§ **Assigned task**
Once you have located the line containing "Lutheran Church has" in the material below, return it exactly along with each line after it through the line containing "Adiwasis in Chhota".
--*--
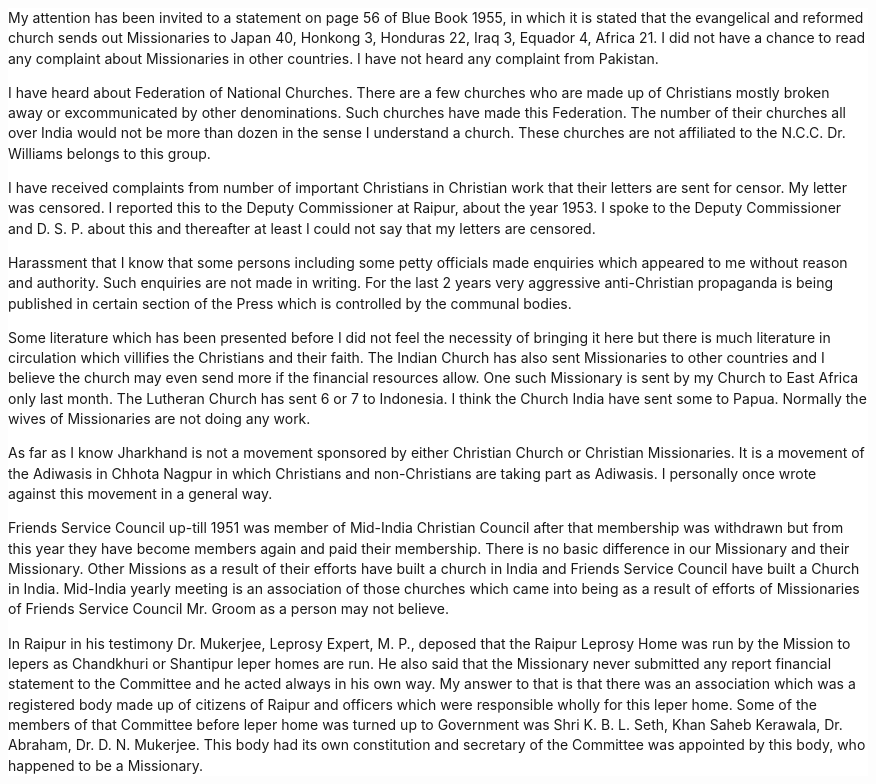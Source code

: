 My attention has been invited to a statement on page 56 of Blue Book
1955, in which it is stated that the evangelical and reformed church
sends out Missionaries to Japan 40, Honkong 3, Honduras 22, Iraq 3,
Equador 4, Africa 21. I did not have a chance to read any complaint
about Missionaries in other countries. I have not heard any complaint
from Pakistan.

I have heard about Federation of National Churches.  There are a few
churches who are made up of Christians mostly broken away or
excommunicated by other denominations.  Such churches have made this
Federation.  The number of their churches all over India would not be
more than dozen in the sense I understand a church.  These churches are
not affiliated to the N.C.C. Dr. Williams belongs to this group.

I have received complaints from number of important Christians in
Christian work that their letters are sent for censor.  My letter was
censored.  I reported this to the Deputy Commissioner at Raipur, about
the year 1953.  I spoke to the Deputy Commissioner and D. S. P. about
this and thereafter at least I could not say that my letters are
censored.

Harassment that I know that some persons including some petty officials
made enquiries which appeared to me without reason and authority.  Such
enquiries are not made in writing.  For the last 2 years very aggressive
anti-Christian propaganda is being published in certain section of the
Press which is controlled by the communal bodies.

Some literature which has been presented before I did not feel the
necessity of bringing it here but there is much literature in
circulation which villifies the Christians and their faith.  The Indian
Church has also sent Missionaries to other countries and I believe the
church may even send more if the financial resources allow.  One such
Missionary is sent by my Church to East Africa only last month. The
Lutheran Church has sent 6 or 7 to Indonesia. I think the Church India
have sent some to Papua.  Normally the wives of Missionaries are not
doing any work.

As far as I know Jharkhand is not a movement sponsored by either
Christian Church or Christian Missionaries.  It is a movement of the
Adiwasis in Chhota Nagpur in which Christians and non-Christians are
taking part as Adiwasis.  I personally once wrote against this movement
in a general way.

Friends Service Council up-till 1951 was member of Mid-India Christian
Council after that membership was withdrawn but from this year they have
become members again and paid their membership.  There is no basic
difference in our Missionary and their Missionary.  Other Missions as a
result of their efforts have built a church in India and Friends Service
Council have built a Church in India.  Mid-India yearly meeting is an
association of those churches which came into being as a result of
efforts of Missionaries of Friends Service Council Mr. Groom as a person
may not believe.

In Raipur in his testimony Dr. Mukerjee, Leprosy Expert, M. P., deposed
that the Raipur Leprosy Home was run by the Mission to lepers as
Chandkhuri or Shantipur leper homes are run.  He also said that the
Missionary never submitted any report financial statement to the
Committee and he acted always in his own way.  My answer to that is that
there was an association which was a registered body made up of citizens
of Raipur and officers which were responsible wholly for this leper
home.  Some of the members of that Committee before leper home was
turned up to Government was Shri K. B. L. Seth, Khan Saheb Kerawala, Dr.
Abraham, Dr. D. N. Mukerjee.  This body had its own constitution and
secretary of the Committee was appointed by this body, who happened to
be a Missionary.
--*--
§ **Written response**
Lutheran Church has sent 6 or 7 to Indonesia. I think the Church India
have sent some to Papua.  Normally the wives of Missionaries are not
doing any work.

As far as I know Jharkhand is not a movement sponsored by either
Christian Church or Christian Missionaries.  It is a movement of the
Adiwasis in Chhota Nagpur in which Christians and non-Christians are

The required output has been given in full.